Pablo Picasso: lo spartiacque del Novecento, l’eterno innovatore, lo sperimentatore senza sosta, che solo nell’arte riesce a placare la sua inesauribile sete di vita. La Villa Ponti di Arona si confronta col genio picassiano dopo aver presentato i lavori di
Andy Wahrol, altro autore fondamentale del secolo scorso, che lo segue di una cinquantina d’anni, portando con sé una grande ondata rivoluzionaria.

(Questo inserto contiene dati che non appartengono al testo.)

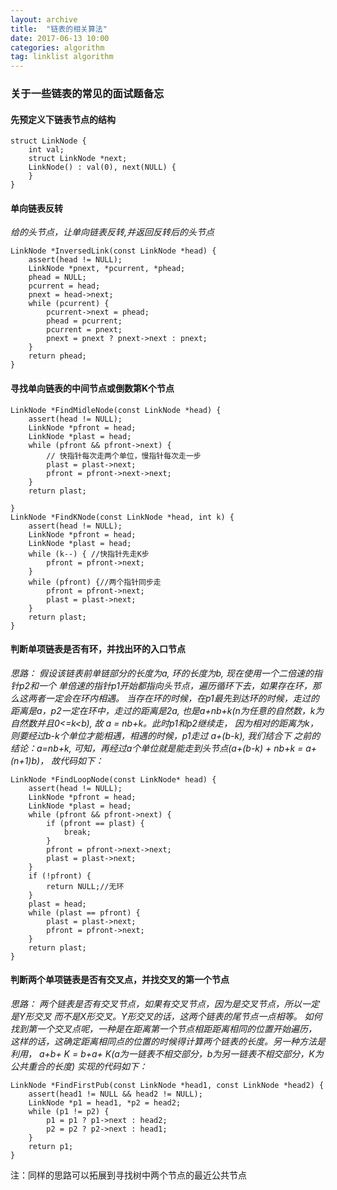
 ```yaml
---
layout: archive
title:  "链表的相关算法"
date: 2017-06-13 10:00
categories: algorithm
tag: linklist algorithm
---
```


### 关于一些链表的常见的面试题备忘
#### 先预定义下链表节点的结构
```
struct LinkNode {
	int val;
	struct LinkNode *next;
	LinkNode() : val(0), next(NULL) {
	}
}
```
#### 单向链表反转
*给的头节点，让单向链表反转,并返回反转后的头节点*
```
LinkNode *InversedLink(const LinkNode *head) {
	assert(head != NULL);
	LinkNode *pnext, *pcurrent, *phead;
	phead = NULL;
	pcurrent = head;
	pnext = head->next;
	while (pcurrent) {
		pcurrent->next = phead;
		phead = pcurrent;
		pcurrent = pnext;
		pnext = pnext ? pnext->next : pnext;
	}
	return phead;
}
```

#### 寻找单向链表的中间节点或倒数第K个节点
```
LinkNode *FindMidleNode(const LinkNode *head) {
	assert(head != NULL);
	LinkNode *pfront = head;
	LinkNode *plast = head;
	while (pfront && pfront->next) {
		// 快指针每次走两个单位，慢指针每次走一步
		plast = plast->next;
		pfront = pfront->next->next;
	}
	return plast;

}
LinkNode *FindKNode(const LinkNode *head, int k) {
	assert(head != NULL);
	LinkNode *pfront = head;
	LinkNode *plast = head;
	while (k--) { //快指针先走K步
		pfront = pfront->next;
	}
	while (pfront) {//两个指针同步走
		pfront = pfront->next;
		plast = plast->next;
	}
	return plast;
}
```
#### 判断单项链表是否有环，并找出环的入口节点

*思路：
	假设该链表前单链部分的长度为a, 环的长度为b, 现在使用一个二倍速的指针p2和一个
单倍速的指针p1开始都指向头节点，遍历循环下去，如果存在环，那么这两者一定会在环内相遇。
	当存在环的时候，在p1最先到达环的时候，走过的距离是a，p2一定在环中，走过的距离是2a,
也是a+nb+k(n为任意的自然数，k为自然数并且0<=k<b), 故 a = nb+k。此时p1和p2继续走，
因为相对的距离为k，则要经过b-k个单位才能相遇，相遇的时候，p1走过 a+(b-k), 我们结合下
之前的结论：a=nb+k, 可知，再经过a个单位就是能走到头节点(a+(b-k) + nb+k = a+(n+1)b)，
故代码如下：*
```
LinkNode *FindLoopNode(const LinkNode* head) {
	assert(head != NULL);
	LinkNode *pfront = head;
	LinkNode *plast = head;
	while (pfront && pfront->next) {
		if (pfront == plast) {
			break;
		}
		pfront = pfront->next->next;
		plast = plast->next;
	}
	if (!pfront) {
		return NULL;//无环
	}
	plast = head;
	while (plast == pfront) {
		plast = plast->next;
		pfront = pfront->next;
	}
	return plast;
}
```
#### 判断两个单项链表是否有交叉点，并找交叉的第一个节点
*思路：
	两个链表是否有交叉节点，如果有交叉节点，因为是交叉节点，所以一定是Y形交叉
而不是X形交叉。Y形交叉的话，这两个链表的尾节点一点相等。
	如何找到第一个交叉点呢，一种是在距离第一个节点相距距离相同的位置开始遍历，
这样的话，这确定距离相同点的位置的时候得计算两个链表的长度。另一种方法是利用，
a+b+ K = b+a+ K(a为一链表不相交部分，b为另一链表不相交部分，K为公共重合的长度)
实现的代码如下：*
```
LinkNode *FindFirstPub(const LinkNode *head1, const LinkNode *head2) {
	assert(head1 != NULL && head2 != NULL);
	LinkNode *p1 = head1, *p2 = head2;
	while (p1 != p2) {
		p1 = p1 ? p1->next : head2;
		p2 = p2 ? p2->next : head1;
	}
	return p1;
}
```
 注：同样的思路可以拓展到寻找树中两个节点的最近公共节点
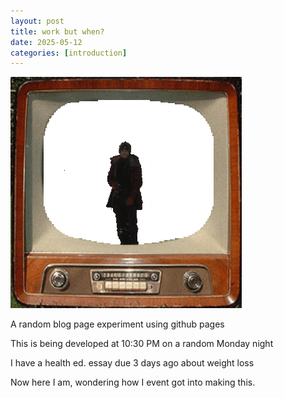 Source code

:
```yaml
---
layout: post
title: work but when?
date: 2025-05-12
categories: [introduction]
---
```


![This could be me.](/images/gif1.gif)

A random blog page experiment using github pages

This is being developed at 10:30 PM on a random Monday night

I have a health ed. essay due 3 days ago about weight loss

Now here I am, wondering how I event got into making this.
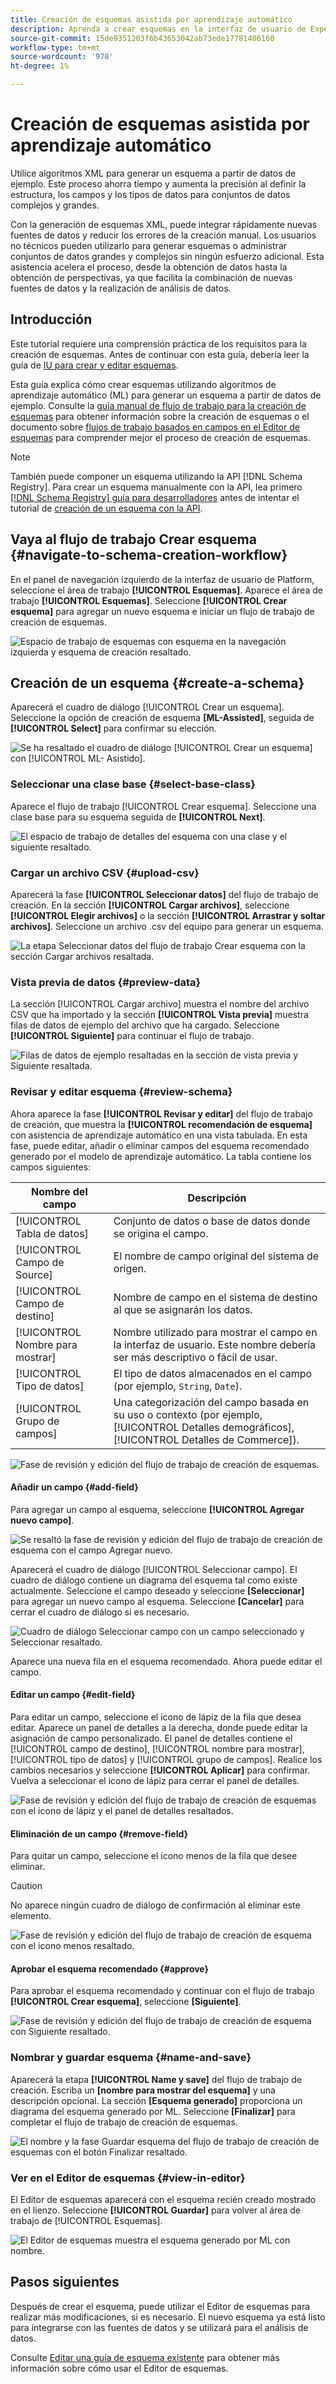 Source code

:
 ```yaml
---
title: Creación de esquemas asistida por aprendizaje automático
description: Aprenda a crear esquemas en la interfaz de usuario de Experience Platform.
source-git-commit: 15de9351203f6b43653042ab73ede17781486160
workflow-type: tm+mt
source-wordcount: '978'
ht-degree: 1%

---
```


# Creación de esquemas asistida por aprendizaje automático

Utilice algoritmos XML para generar un esquema a partir de datos de ejemplo. Este proceso ahorra tiempo y aumenta la precisión al definir la estructura, los campos y los tipos de datos para conjuntos de datos complejos y grandes.

Con la generación de esquemas XML, puede integrar rápidamente nuevas fuentes de datos y reducir los errores de la creación manual. Los usuarios no técnicos pueden utilizarlo para generar esquemas o administrar conjuntos de datos grandes y complejos sin ningún esfuerzo adicional. Esta asistencia acelera el proceso, desde la obtención de datos hasta la obtención de perspectivas, ya que facilita la combinación de nuevas fuentes de datos y la realización de análisis de datos.

## Introducción

Este tutorial requiere una comprensión práctica de los requisitos para la creación de esquemas. Antes de continuar con esta guía, debería leer la guía de [IU para crear y editar esquemas](./resources/schemas.md).

Esta guía explica cómo crear esquemas utilizando algoritmos de aprendizaje automático (ML) para generar un esquema a partir de datos de ejemplo. Consulte la [guía manual de flujo de trabajo para la creación de esquemas](https://experienceleague.adobe.com/en/docs/experience-platform/xdm/ui/resources/schemas#add-field-groups) para obtener información sobre la creación de esquemas o el documento sobre [flujos de trabajo basados en campos en el Editor de esquemas](https://experienceleague.adobe.com/en/docs/experience-platform/xdm/ui/field-based-workflows) para comprender mejor el proceso de creación de esquemas.

>[!NOTE]
>
>También puede componer un esquema utilizando la API [!DNL Schema Registry]. Para crear un esquema manualmente con la API, lea primero [[!DNL Schema Registry] guía para desarrolladores](../api/getting-started.md) antes de intentar el tutorial de [creación de un esquema con la API](../tutorials/create-schema-api.md).

## Vaya al flujo de trabajo Crear esquema {#navigate-to-schema-creation-workflow}

En el panel de navegación izquierdo de la interfaz de usuario de Platform, seleccione el área de trabajo **[!UICONTROL Esquemas]**. Aparece el área de trabajo **[!UICONTROL Esquemas]**. Seleccione **[!UICONTROL Crear esquema]** para agregar un nuevo esquema e iniciar un flujo de trabajo de creación de esquemas.

![Espacio de trabajo de esquemas con esquema en la navegación izquierda y esquema de creación resaltado.](../images/ui/ml-schema-creation/schemas-workspace-create-schema.png)

## Creación de un esquema {#create-a-schema}

Aparecerá el cuadro de diálogo [!UICONTROL Crear un esquema]. Seleccione la opción de creación de esquema **[ML-Assisted]**, seguida de **[!UICONTROL Select]** para confirmar su elección.

![Se ha resaltado el cuadro de diálogo [!UICONTROL Crear un esquema] con [!UICONTROL ML- Asistido].](../images/ui/ml-schema-creation/use-sample-csv.png)

### Seleccionar una clase base {#select-base-class}

Aparece el flujo de trabajo [!UICONTROL Crear esquema]. Seleccione una clase base para su esquema seguida de **[!UICONTROL Next]**.

![El espacio de trabajo de detalles del esquema con una clase y el siguiente resaltado.](../images/ui/ml-schema-creation/select-base-class.png)

### Cargar un archivo CSV {#upload-csv}

Aparecerá la fase **[!UICONTROL Seleccionar datos]** del flujo de trabajo de creación. En la sección **[!UICONTROL Cargar archivos]**, seleccione **[!UICONTROL Elegir archivos]** o la sección **[!UICONTROL Arrastrar y soltar archivos]**. Seleccione un archivo .csv del equipo para generar un esquema.

![La etapa Seleccionar datos del flujo de trabajo Crear esquema con la sección Cargar archivos resaltada.](../images/ui/ml-schema-creation/upload-files.png)

### Vista previa de datos {#preview-data}

La sección [!UICONTROL Cargar archivo] muestra el nombre del archivo CSV que ha importado y la sección **[!UICONTROL Vista previa]** muestra filas de datos de ejemplo del archivo que ha cargado. Seleccione **[!UICONTROL Siguiente]** para continuar el flujo de trabajo.

![Filas de datos de ejemplo resaltadas en la sección de vista previa y Siguiente resaltada.](../images/ui/ml-schema-creation/preview-data.png)

### Revisar y editar esquema {#review-schema}

Ahora aparece la fase **[!UICONTROL Revisar y editar]** del flujo de trabajo de creación, que muestra la **[!UICONTROL recomendación de esquema]** con asistencia de aprendizaje automático en una vista tabulada. En esta fase, puede editar, añadir o eliminar campos del esquema recomendado generado por el modelo de aprendizaje automático. La tabla contiene los campos siguientes:

| Nombre del campo | Descripción |
|------------------|---------------------------------------------------------|
| [!UICONTROL Tabla de datos] | Conjunto de datos o base de datos donde se origina el campo. |
| [!UICONTROL Campo de Source] | El nombre de campo original del sistema de origen. |
| [!UICONTROL Campo de destino] | Nombre de campo en el sistema de destino al que se asignarán los datos. |
| [!UICONTROL Nombre para mostrar] | Nombre utilizado para mostrar el campo en la interfaz de usuario. Este nombre debería ser más descriptivo o fácil de usar. |
| [!UICONTROL Tipo de datos] | El tipo de datos almacenados en el campo (por ejemplo, `String`, `Date`). |
| [!UICONTROL Grupo de campos] | Una categorización del campo basada en su uso o contexto (por ejemplo, [!UICONTROL Detalles demográficos], [!UICONTROL Detalles de Commerce]). |

![Fase de revisión y edición del flujo de trabajo de creación de esquemas.](../images/ui/ml-schema-creation/schema-recommendation.png)

#### Añadir un campo {#add-field}

Para agregar un campo al esquema, seleccione **[!UICONTROL Agregar nuevo campo]**.

![Se resaltó la fase de revisión y edición del flujo de trabajo de creación de esquema con el campo Agregar nuevo.](../images/ui/ml-schema-creation/add-new-field.png)

Aparecerá el cuadro de diálogo [!UICONTROL Seleccionar campo]. El cuadro de diálogo contiene un diagrama del esquema tal como existe actualmente. Seleccione el campo deseado y seleccione **[Seleccionar]** para agregar un nuevo campo al esquema. Seleccione **[Cancelar]** para cerrar el cuadro de diálogo si es necesario.

![Cuadro de diálogo Seleccionar campo con un campo seleccionado y Seleccionar resaltado.](../images/ui/ml-schema-creation/select-field-dialog.png)

Aparece una nueva fila en el esquema recomendado. Ahora puede editar el campo.

#### Editar un campo {#edit-field}

Para editar un campo, seleccione el icono de lápiz de la fila que desea editar. Aparece un panel de detalles a la derecha, donde puede editar la asignación de campo personalizado. El panel de detalles contiene el [!UICONTROL campo de destino], [!UICONTROL nombre para mostrar], [!UICONTROL tipo de datos] y [!UICONTROL grupo de campos]. Realice los cambios necesarios y seleccione **[!UICONTROL Aplicar]** para confirmar. Vuelva a seleccionar el icono de lápiz para cerrar el panel de detalles.

![Fase de revisión y edición del flujo de trabajo de creación de esquemas con el icono de lápiz y el panel de detalles resaltados.](../images/ui/ml-schema-creation/edit-field.png)

#### Eliminación de un campo {#remove-field}

Para quitar un campo, seleccione el icono menos de la fila que desee eliminar.

>[!CAUTION]
>
>No aparece ningún cuadro de diálogo de confirmación al eliminar este elemento.

![Fase de revisión y edición del flujo de trabajo de creación de esquema con el icono menos resaltado.](../images/ui/ml-schema-creation/remove-field.png)

#### Aprobar el esquema recomendado {#approve}

Para aprobar el esquema recomendado y continuar con el flujo de trabajo **[!UICONTROL Crear esquema]**, seleccione **[Siguiente]**.

![Fase de revisión y edición del flujo de trabajo de creación de esquema con Siguiente resaltado.](../images/ui/ml-schema-creation/next.png)

### Nombrar y guardar esquema {#name-and-save}

Aparecerá la etapa **[!UICONTROL Name y save]** del flujo de trabajo de creación. Escriba un **[nombre para mostrar del esquema]** y una descripción opcional. La sección **[Esquema generado]** proporciona un diagrama del esquema generado por ML. Seleccione **[Finalizar]** para completar el flujo de trabajo de creación de esquemas.

![El nombre y la fase Guardar esquema del flujo de trabajo de creación de esquemas con el botón Finalizar resaltado.](../images/ui/ml-schema-creation/name-and-save.png)

### Ver en el Editor de esquemas {#view-in-editor}

El Editor de esquemas aparecerá con el esquema recién creado mostrado en el lienzo. Seleccione **[!UICONTROL Guardar]** para volver al área de trabajo de [!UICONTROL Esquemas].

![El Editor de esquemas muestra el esquema generado por ML con nombre.](../images/ui/ml-schema-creation/schema-editor.png)

## Pasos siguientes

Después de crear el esquema, puede utilizar el Editor de esquemas para realizar más modificaciones, si es necesario. El nuevo esquema ya está listo para integrarse con las fuentes de datos y se utilizará para el análisis de datos.

Consulte [Editar una guía de esquema existente](https://experienceleague.adobe.com/en/docs/experience-platform/xdm/ui/resources/schemas#edit) para obtener más información sobre cómo usar el Editor de esquemas.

A Picasso è dedicata la prima sala, con opere raramente esposte. Piatti in ceramica di fine fattura e sofisticata cromìa (
Motif n. 7, 1963;
Motif n. 65, 1963), terrecotte raffiguranti teste di donna (
Femme au chapeau fleuri, 1964;
Femme, 1965) e un eccezionale autoritratto di fumatore con sigaretta (1967), delineato con decisi tratti che disegnano i lineamenti inconfondibili del maestro. Picasso non ricerca, ma trova e mostra le sue scoperte.
Tra questi lavori, vicini all’ultima fase dell’attività dell’artista, spicca un soggetto che gli è caro, cioè i volti di donna, che sono ancora pienamente cubisti e originalmente stilizzati, secondo la sua consueta e inequivocabile maniera. Dal 1968 circa ha inizio il periodo neoimpressionista, in cui le tecniche e gli stili si mescolano in continuazione.
La lezione estetica picassiana è esplicitata in mostra, non solo nelle opere degli autori successivi, ma anche dalle stesse parole di Picasso, dalle sue riflessioni filosofiche e dai suoi spiritosi aforismi, che accompagnano il percorso espositivo. Dopo Picasso è un mare di artisti italiani e stranieri, a cavallo tra cubismo e astrazione, che inondano lo spettatore con colori brillanti e forze travolgenti, oppure con forme e sensazioni ermetiche. Navigando velocemente negli anni, passiamo dal surrealismo al futurismo, dallo spazialismo all’informale e all’optical art. Ognuno di questi movimenti raccoglie l’eredità del padre del cubismo per la scomposizione delle forme e dei volumi, la costruzione degli equilibri, la vivacità e l’energia dei colori e l’acceso sperimentalismo che li spinge verso il nuovo.
Fernard Léger,
Umberto Boccioni,
Giulio Turcato,
Victor Vasarely e molti altri pagano il loro tributo all’inesauribile creatività picassiana con altrettanti capolavori: rispettivamente,
Les dominos (1947),
Linee e forze di una bottiglia (1938),
Composizione (1964),
Multicolor (1964).
Accattivante il catalogo, che trasmette con pregiate riproduzioni la magia della mostra. Peccato per i contributi critici, tutt’altro che numerosi. Il commento di Manuela Boscolo è assai illustrativo nelle didascalie dell’esposizione, ma risulta meno convincente nel volume, perché la critica si confronta con un mostro sacro come Picasso in modo semplicistico, senza prendere molto in considerazione il fil rouge dell’evento.
Resta però un grande pregio, ovvero la capacità di farci “sentire” il genio con brevi e frizzanti pennellate linguistiche.